Psychological problems of adolescents and ways to solve them


"Psychological problems of adolescents and ways to solve them" - the topic of our today's article.

Adolescence is a certain stage in the development of the individual, located on the inner and outer sides of the childhood period and the platform for the full formation of a representative of society, respectively, the main distinguishing feature of which is a large-scale transformation, tied on the basis of puberty.

Throughout the above-mentioned period, the young creature feels an unprecedented excitement of the souls, repeatedly torn between this or that decision, several times distorting what seemed to be so fundamentally indestructible customs, the reality of their existence, then ascending upwards, then diving into the abyss, into the abyss of passion and ill-considered decisions, which in the future will again affect the basic worldview, since many of us tend to use the legitimate analyst of their behavior to achieve a certain consensus with their inner self.

The most significant aspect in the transformation of the subject's moral behavior is the emergence of a sense of permissiveness and steadfastness, repeatedly pronouncing in his own head the words "an adult, I can do a lot", very rarely anyone actually soberly assesses the current situation, long before the life-traced path of the universe, that is why in this situation it is so important to devote the maximum amount of attention and care to a person subject to the destructive influence of the transitional age, Only in this way one can achieve not only complete mutual understanding, but also maximally correctly influence our character.

The problems of this period in the life of a person are discussed in sufficient detail by the adolescents themselves, but, mainly, from their point of view. Moreover, each teenager seems that his problem is the most urgent and does not find any understanding among anyone.

However, as it turns out later (much to the surprise of the teenagers themselves), most of the problems are reduced to a few, fairly well-classified.

1. External problems

Exterior issues, i.e. appearance, affect the same degree of both boys and girls. It's just that the guys talk about it less, considering that they have to cope with everything themselves.

2. Hypersexuality

At this time, puberty is already beginning, which is characterized by fluctuations in the level of hormones. An increase in the titre of sex hormones causes hot flashes of sexual desire, both in boys and in girls.

3. "I am the smartest"

Considering that adults misunderstand the problem of adolescents, children, based on paragraph 2, try to avoid talking with parents first on "personal" topics, and after - in general.

Part of adolescent maximalism is associated with the characteristics of the psyche of the transition period, the other - with the action of hormones and metamorphopsia (distorted perception of the body), which makes teenagers especially vulnerable to any criticism. Over time, when the body's condition is stabilizing, many "problems" are simply forgotten.

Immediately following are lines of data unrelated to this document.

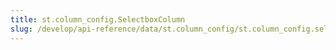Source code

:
 ```yaml
---
title: st.column_config.SelectboxColumn
slug: /develop/api-reference/data/st.column_config/st.column_config.selectboxcolumn
---
```


<Autofunction function="streamlit.column_config.SelectboxColumn" />
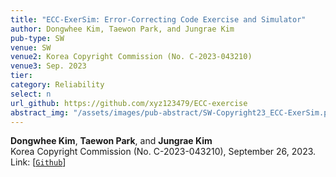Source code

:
 ```yaml
---
title: "ECC-ExerSim: Error-Correcting Code Exercise and Simulator"
author: Dongwhee Kim, Taewon Park, and Jungrae Kim
pub-type: SW
venue: SW
venue2: Korea Copyright Commission (No. C-2023-043210)
venue3: Sep. 2023
tier: 
category: Reliability
select: n
url_github: https://github.com/xyz123479/ECC-exercise
abstract_img: "/assets/images/pub-abstract/SW-Copyright23_ECC-ExerSim.png"
---
```


**Dongwhee Kim**, **Taewon Park**, and **Jungrae Kim**<br>
Korea Copyright Commission (No. C-2023-043210), September 26, 2023. <br>
Link: [[```Github```](https://github.com/xyz123479/ECC-exercise)]
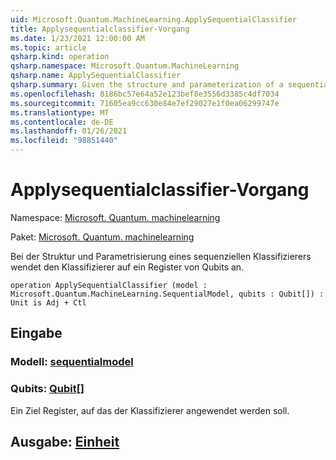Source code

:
 ```yaml
---
uid: Microsoft.Quantum.MachineLearning.ApplySequentialClassifier
title: Applysequentialclassifier-Vorgang
ms.date: 1/23/2021 12:00:00 AM
ms.topic: article
qsharp.kind: operation
qsharp.namespace: Microsoft.Quantum.MachineLearning
qsharp.name: ApplySequentialClassifier
qsharp.summary: Given the structure and parameterization of a sequential classifier, applies the classifier to a register of qubits.
ms.openlocfilehash: 8186bc57e64a52e123bef8e3556d3385c4df7034
ms.sourcegitcommit: 71605ea9cc630e84e7ef29027e1f0ea06299747e
ms.translationtype: MT
ms.contentlocale: de-DE
ms.lasthandoff: 01/26/2021
ms.locfileid: "98851440"
---
```

# <a name="applysequentialclassifier-operation"></a>Applysequentialclassifier-Vorgang

Namespace: [Microsoft. Quantum. machinelearning](xref:Microsoft.Quantum.MachineLearning)

Paket: [Microsoft. Quantum. machinelearning](https://nuget.org/packages/Microsoft.Quantum.MachineLearning)


Bei der Struktur und Parametrisierung eines sequenziellen Klassifizierers wendet den Klassifizierer auf ein Register von Qubits an.

```qsharp
operation ApplySequentialClassifier (model : Microsoft.Quantum.MachineLearning.SequentialModel, qubits : Qubit[]) : Unit is Adj + Ctl
```


## <a name="input"></a>Eingabe

### <a name="model--sequentialmodel"></a>Modell: [sequentialmodel](xref:Microsoft.Quantum.MachineLearning.SequentialModel)




### <a name="qubits--qubit"></a>Qubits: [Qubit](xref:microsoft.quantum.lang-ref.qubit)[]

Ein Ziel Register, auf das der Klassifizierer angewendet werden soll.



## <a name="output--unit"></a>Ausgabe: [Einheit](xref:microsoft.quantum.lang-ref.unit)

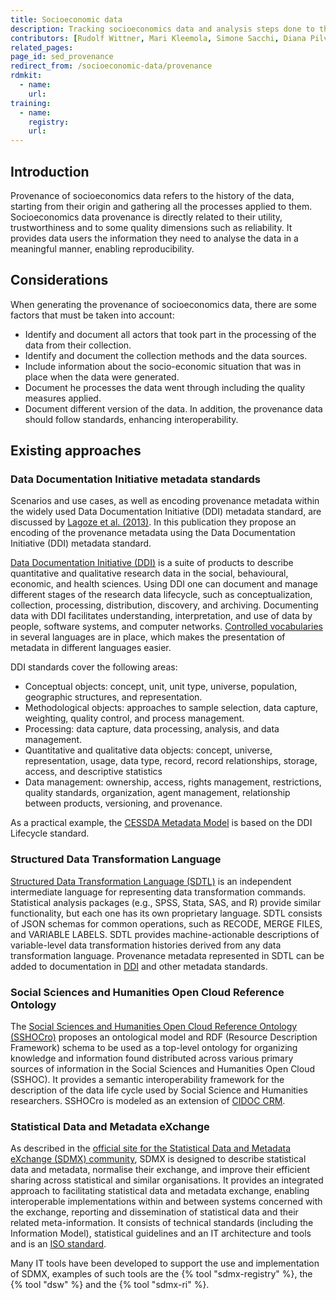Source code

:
 ```yaml
---
title: Socioeconomic data
description: Tracking socioeconomics data and analysis steps done to them.
contributors: [Rudolf Wittner, Mari Kleemola, Simone Sacchi, Diana Pilvar, Irena Vipavc Brvar, Eva Garcia Alvarez, Robin Navest]
related_pages:
page_id: sed_provenance
redirect_from: /socioeconomic-data/provenance
rdmkit:
  - name:
    url:
training:
  - name:
    registry:
    url:
---
```


## Introduction
Provenance of socioeconomics data refers to the history of the data, starting from their origin and gathering all the processes applied to them. Socioeconomics data provenance is directly related to their utility, trustworthiness and to some quality dimensions such as reliability. It provides data users the information they need to analyse the data in a meaningful manner, enabling reproducibility.

## Considerations
When generating the provenance of socioeconomics data, there are some factors that must be taken into account:
*	Identify and document all actors that took part in the processing of the data from their collection. 
*	Identify and document the collection methods and the data sources.
*	Include information about the socio-economic situation that was in place when the data were generated. 
*	Document he processes the data went through including the quality measures applied.
*	Document different version of the data.
In addition, the provenance data should follow standards, enhancing interoperability.

## Existing approaches
### Data Documentation Initiative metadata standards
Scenarios and use cases, as well as encoding provenance metadata within the widely used Data Documentation Initiative (DDI) metadata standard, are discussed by [Lagoze et al. (2013)](https://doi.org/10.1007/978-3-319-03437-9_13). In this publication they propose an encoding of the provenance metadata using the Data Documentation Initiative (DDI) metadata standard.

[Data Documentation Initiative (DDI)](https://ddialliance.org/products/overview-of-current-products) is a suite of products to describe quantitative and qualitative research data in the social, behavioural, economic, and health sciences. Using DDI one can document and manage different stages of the research data lifecycle, such as conceptualization, collection, processing, distribution, discovery, and archiving. Documenting data with DDI facilitates understanding, interpretation, and use of data by people, software systems, and computer networks. [Controlled vocabularies](https://ddialliance.org/controlled-vocabularies) in several languages are in place, which makes the presentation of metadata in different languages easier.

DDI standards cover the following areas:
* Conceptual objects: concept, unit, unit type, universe, population, geographic structures, and representation.
* Methodological objects: approaches to sample selection, data capture, weighting, quality control, and process management.
* Processing: data capture, data processing, analysis, and data management.
* Quantitative and qualitative data objects: concept, universe, representation, usage, data type, record, record relationships, storage, access, and descriptive statistics
* Data management: ownership, access, rights management, restrictions, quality standards, organization, agent management, relationship between products, versioning, and provenance.

As a practical example, the [CESSDA Metadata Model](https://zenodo.org/doi/10.5281/zenodo.4672413) is based on the DDI Lifecycle standard.

### Structured Data Transformation Language
[Structured Data Transformation Language (SDTL)](https://ddialliance.org/products/sdtl/1.0) is an independent intermediate language for representing data transformation commands. Statistical analysis packages (e.g., SPSS, Stata, SAS, and R) provide similar functionality, but each one has its own proprietary language. SDTL consists of JSON schemas for common operations, such as RECODE, MERGE FILES, and VARIABLE LABELS. SDTL provides machine-actionable descriptions of variable-level data transformation histories derived from any data transformation language. Provenance metadata represented in SDTL can be added to documentation in [DDI](https://ddialliance.org/products/overview-of-current-products) and other metadata standards.

### Social Sciences and Humanities Open Cloud Reference Ontology
The [Social Sciences and Humanities Open Cloud Reference Ontology (SSHOCro)](https://www.sshopencloud.eu/sshocro) proposes an ontological model and RDF (Resource Description Framework) schema to be used as a top-level ontology for organizing knowledge and information found distributed across various primary sources of information in the Social Sciences and Humanities Open Cloud (SSHOC). It provides a semantic interoperability framework for the description of the data life cycle used by Social Science and Humanities researchers. SSHOCro is modeled as an extension of [CIDOC CRM](https://www.cidoc-crm.org/).

### Statistical Data and Metadata eXchange
As described in the [official site for the Statistical Data and Metadata eXchange (SDMX) community](https://sdmx.org/?page_id=2555/), SDMX is designed to describe statistical data and metadata, normalise their exchange, and improve their efficient sharing across statistical and similar organisations. It provides an integrated approach to facilitating statistical data and metadata exchange, enabling interoperable implementations within and between systems concerned with the exchange, reporting and dissemination of statistical data and their related meta-information.
It consists of technical standards (including the Information Model), statistical guidelines and an IT architecture and tools and is an [ISO standard](http://www.iso.org/iso/catalogue_detail.htm?csnumber=52500).

Many IT tools have been developed to support the use and implementation of SDMX, examples of such tools are the {% tool "sdmx-registry" %}, the {% tool "dsw" %} and the {% tool "sdmx-ri" %}.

Do not forget that the stress caused by hormones in adolescents can provoke some diseases and increase traumatism.

There is no doubt that the modern adolescent society is experiencing a significant impact from information technology, sometimes quite harmful.

For millions of teenagers and even children of younger age, the opinion, the outlook of not their parents, but musical idols, movie stars, becomes a priority. What's wrong with the fact that the child is carried away by the character from the screen of a computer or television, because this is a normal phenomenon for a teenager? Nothing tragic, of course, this is not, because every adult was once in his teens and just as fond of music or cinema. The question is not whether to prohibit a child from watching TV or climbing the World Wide Web, but that the adolescent does not lose interest in the parent's point of view, that he listens to the opinion of his mother or father so that he does not lose the desire to talk with them, sharing their experiences or joys. In order for the child to continue to be interested in the parents' opinion, I would like to spend time not only at the screen or monitor, but in the family society, parents should show a constant initiative in organizing joint events that would please their child, whether it be a hike in a movie, at a concert of your favorite artist, or just a walk in the park, depending on the mood or desire of the child. The main mistake that parents can make is not to show interest in the interests of the teenager, even if they are radically different from the interests of the parents themselves. Because it is very important for the child to feel the support of his parents, it is in this case that he will not seek her out of the family, thus moving away from her. It is also worth mentioning those situations where a teenager, keen on a computer or television, does not contact his parents at all.

In such cases, it should be borne in mind that such situations do not arise in an instant, but are a consequence of the fact that at some point in time parents ceased to be interested in the life of their child, and he thereby immersed himself completely in his inner world. The way out of this situation seems to me the following. Parents need to try to find out what the teenager is interested in, instill in him the certainty that they do not find his passion simply a waste of time. After all, otherwise the child will move even further away from the family and in such a case it will be necessary to turn to the help of specialists.

Thus, the advice that should be given to parents in order to avoid losing confidence and interest on the part of the child is to spend as much time as possible with their child, showing interest in his worldview, influenced by the mass media, trying to interest him and, that seems useful to you. So, for example, one day to go to a film with the participation of your favorite teenager, and the next day he will go to the theater with his whole family.

In such a case, the teenager will not be locked in himself, not wanting to share his experiences and thoughts with his parents, and parents, knowing about the hobbies of the child, will help him to learn other areas of pastime.